This Fast and Easy Lime Dal with Roast Squash and Spicy Cashews – Method

It might come as a surprise to some readers, but I am not a fan of dal. Only a couple of versions that I enjoyed, and each were made by my mother: one with lime and coconut, the other a slow-cooked black dal with rich cream. But now a third quick-cook dal has made it into my hall of fame. And the secret? Pureeing it until perfectly creamy, then serving with baked pumpkin and moreish spiced nuts. It’s a revelation that’s now on my weekly rotation.

Citrus Lentils with Roast Squash and Chilli Cashews

Prep 15 minutes
Cook 30 minutes
Serves two

600g butternut squash flesh, diced into 1-centimeter pieces
1 tablespoon light-tasting oil
Sea salt flakes
One teaspoon freshly ground coriander
One tsp ground cumin
150 grams red lentils, thoroughly washed
1 clove of garlic, peeled
½ teaspoon turmeric powder
Lime juice from 1-2 fruits, as preferred
One tsp dairy butter
Chopped fresh coriander, to serve

For the Chilli Cashews

60g cashews
One tsp light oil, or olive oil
A quarter teaspoon red pepper flakes

Preheat the oven to 220C (200C fan)/425F/gas 7. Tip the cubed squash, cooking oil, a teaspoon of salt, and the coriander powder and cumin spice into a baking tray large enough to hold all the veg in one layer, and toss thoroughly to cover. Roast for 25 to 30 minutes, until tender and starting to catch at the edges.

Meanwhile, put the lentils in a large pan with 500 milliliters just-boiled water, the garlic clove and the turmeric, and bring to a boil. Cover partly, reduce the heat and cook gently, mixing now and then, for 20 to 25 minutes, until the lentils are soft.

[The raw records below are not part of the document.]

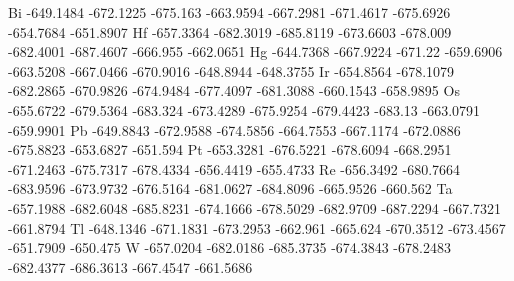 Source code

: Bi	-649.1484	-672.1225	-675.163	-663.9594	-667.2981	-671.4617	-675.6926	-654.7684	-651.8907
Hf	-657.3364	-682.3019	-685.8119	-673.6603	-678.009	-682.4001	-687.4607	-666.955	-662.0651
Hg	-644.7368	-667.9224	-671.22		-659.6906	-663.5208	-667.0466	-670.9016	-648.8944	-648.3755
Ir	-654.8564	-678.1079	-682.2865	-670.9826	-674.9484	-677.4097	-681.3088	-660.1543	-658.9895
Os	-655.6722	-679.5364	-683.324	-673.4289	-675.9254	-679.4423	-683.13		-663.0791	-659.9901
Pb	-649.8843	-672.9588	-674.5856	-664.7553	-667.1174	-672.0886	-675.8823	-653.6827	-651.594
Pt	-653.3281	-676.5221	-678.6094	-668.2951	-671.2463	-675.7317	-678.4334	-656.4419	-655.4733
Re	-656.3492	-680.7664	-683.9596	-673.9732	-676.5164	-681.0627	-684.8096	-665.9526	-660.562
Ta	-657.1988	-682.6048	-685.8231	-674.1666	-678.5029	-682.9709	-687.2294	-667.7321	-661.8794
Tl	-648.1346	-671.1831	-673.2953	-662.961	-665.624	-670.3512	-673.4567	-651.7909	-650.475
W	-657.0204	-682.0186	-685.3735	-674.3843	-678.2483	-682.4377	-686.3613	-667.4547	-661.5686


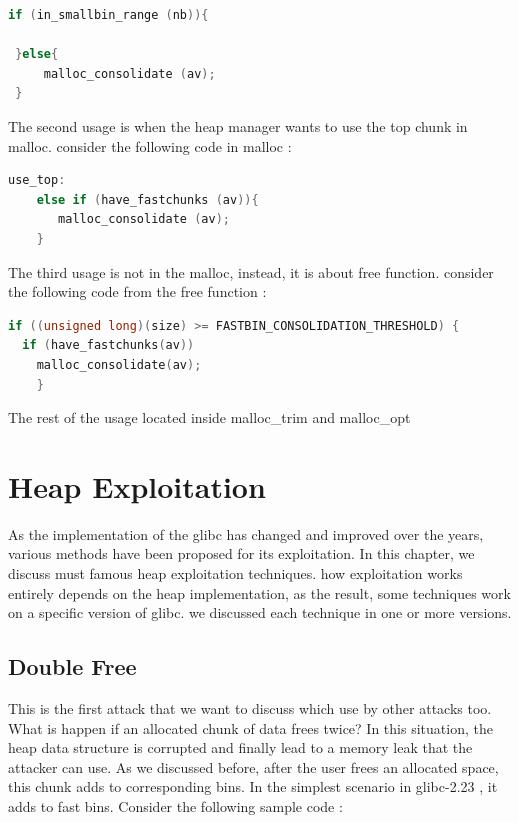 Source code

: \documentclass{masterthesis}
\newcommand*\libc{glibc}
\newcommand*\fb{fast bins}
\begin{document}
\begin{lstlisting}[language=c,frame=tlrb]
 if (in_smallbin_range (nb)){
 	 
 }else{
	 malloc_consolidate (av);
 }
\end{lstlisting}

The second usage is when the heap manager wants to use the top chunk in malloc. consider the following code in malloc :

\begin{lstlisting}[language=c,frame=tlrb]
use_top:
	else if (have_fastchunks (av)){
	   malloc_consolidate (av);
	}
\end{lstlisting}

The third usage is not in the malloc, instead, it is about free function. consider the following code from the free function :

\begin{lstlisting}[language=c,frame=tlrb]
if ((unsigned long)(size) >= FASTBIN_CONSOLIDATION_THRESHOLD) {
  if (have_fastchunks(av))
	malloc_consolidate(av);
	}
\end{lstlisting}

The rest of the usage located inside malloc\_trim and malloc\_opt

\chapter{Heap Exploitation }

As the implementation of the \libc{} has changed and improved over the years, various methods have been proposed for its exploitation. In this chapter, we discuss must famous heap exploitation techniques. how exploitation works entirely depends on the heap implementation, as the result, some techniques work on a specific version of \libc{}. we discussed each technique in one or more versions.

\section{Double Free}
This is the first attack that we want to discuss which use by other attacks too. What is happen if an allocated chunk of data frees twice? In this situation, the heap data structure is corrupted and finally lead to a memory leak that the attacker can use. As we discussed before, after the user frees an allocated space, this chunk adds to corresponding bins. In the simplest scenario in \libc{-2.23} , it adds to \fb{}. Consider the following sample code :
\end{document}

Combine the nuts, cooking oil, chilli flakes and a generous pinch of salt in a small baking tray. When the squash has eight minutes left, pop the cashew tray in the oven alongside; by the time the pumpkin is done, the nuts should be nicely toasted.

Stir the lentils and season with lime juice and sea salt to taste. You will need a good amount of both: think of the dal as a completely blank canvas (I added the juice from two limes and I hate to admit how much seasoning!). Keep adjusting and tasting until you’re happy with the seasoning, then add the butter.

The last touch, which takes this dish to the next stage, is to puree the lentils (and the garlic) in portions in a high-speed blender. Sample once more – it should be just right.

Divide the dal between two bowls, cover with the roast squash and spiced nuts, scatter over the cilantro and serve hot with steamed rice and/or breads.

Micheal Cain
Micheal Cain

Cybersecurity specialist with over a decade of experience in digital privacy and data protection strategies.